[Collection entries]

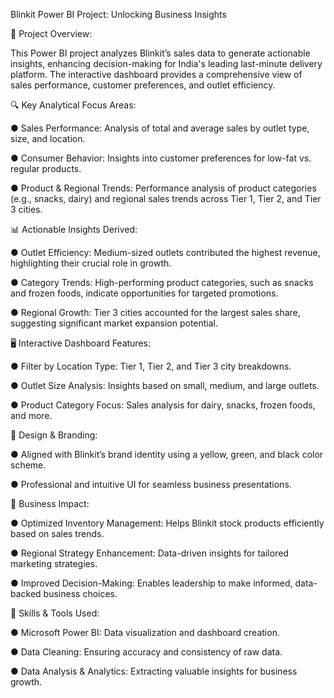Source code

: Blinkit Power BI Project: Unlocking Business Insights

📌 Project Overview:

This Power BI project analyzes Blinkit’s sales data to generate actionable insights, enhancing decision-making for India's leading last-minute delivery platform. The interactive dashboard provides a comprehensive view of sales performance, customer preferences, and outlet efficiency.

🔍 Key Analytical Focus Areas:

● Sales Performance: Analysis of total and average sales by outlet type, size, and location.

● Consumer Behavior: Insights into customer preferences for low-fat vs. regular products.

● Product & Regional Trends: Performance analysis of product categories (e.g., snacks, dairy) and regional sales trends across Tier 1, Tier 2, and Tier 3 cities.

📊 Actionable Insights Derived:

● Outlet Efficiency: Medium-sized outlets contributed the highest revenue, highlighting their crucial role in growth.

● Category Trends: High-performing product categories, such as snacks and frozen foods, indicate opportunities for targeted promotions.

● Regional Growth: Tier 3 cities accounted for the largest sales share, suggesting significant market expansion potential.

🖥️ Interactive Dashboard Features:

● Filter by Location Type: Tier 1, Tier 2, and Tier 3 city breakdowns.

● Outlet Size Analysis: Insights based on small, medium, and large outlets.

● Product Category Focus: Sales analysis for dairy, snacks, frozen foods, and more.

🎨 Design & Branding:

● Aligned with Blinkit’s brand identity using a yellow, green, and black color scheme.

● Professional and intuitive UI for seamless business presentations.

🚀 Business Impact:

● Optimized Inventory Management: Helps Blinkit stock products efficiently based on sales trends.

● Regional Strategy Enhancement: Data-driven insights for tailored marketing strategies.

● Improved Decision-Making: Enables leadership to make informed, data-backed business choices.

🔧 Skills & Tools Used:

● Microsoft Power BI: Data visualization and dashboard creation.

● Data Cleaning: Ensuring accuracy and consistency of raw data.

● Data Analysis & Analytics: Extracting valuable insights for business growth.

Your instructions:
Copy the data verbatim, skipping any image it holds.

Result of the exercise:
Source code

: Blinkit Power BI Project: Unlocking Business Insights

📌 Project Overview:

This Power BI project analyzes Blinkit’s sales data to generate actionable insights, enhancing decision-making for India's leading last-minute delivery platform. The interactive dashboard provides a comprehensive view of sales performance, customer preferences, and outlet efficiency.

🔍 Key Analytical Focus Areas:

● Sales Performance: Analysis of total and average sales by outlet type, size, and location.

● Consumer Behavior: Insights into customer preferences for low-fat vs. regular products.

● Product & Regional Trends: Performance analysis of product categories (e.g., snacks, dairy) and regional sales trends across Tier 1, Tier 2, and Tier 3 cities.

📊 Actionable Insights Derived:

● Outlet Efficiency: Medium-sized outlets contributed the highest revenue, highlighting their crucial role in growth.

● Category Trends: High-performing product categories, such as snacks and frozen foods, indicate opportunities for targeted promotions.

● Regional Growth: Tier 3 cities accounted for the largest sales share, suggesting significant market expansion potential.

🖥️ Interactive Dashboard Features:

● Filter by Location Type: Tier 1, Tier 2, and Tier 3 city breakdowns.

● Outlet Size Analysis: Insights based on small, medium, and large outlets.

● Product Category Focus: Sales analysis for dairy, snacks, frozen foods, and more.

🎨 Design & Branding:

● Aligned with Blinkit’s brand identity using a yellow, green, and black color scheme.

● Professional and intuitive UI for seamless business presentations.

🚀 Business Impact:

● Optimized Inventory Management: Helps Blinkit stock products efficiently based on sales trends.

● Regional Strategy Enhancement: Data-driven insights for tailored marketing strategies.

● Improved Decision-Making: Enables leadership to make informed, data-backed business choices.

🔧 Skills & Tools Used:

● Microsoft Power BI: Data visualization and dashboard creation.

● Data Cleaning: Ensuring accuracy and consistency of raw data.

● Data Analysis & Analytics: Extracting valuable insights for business growth.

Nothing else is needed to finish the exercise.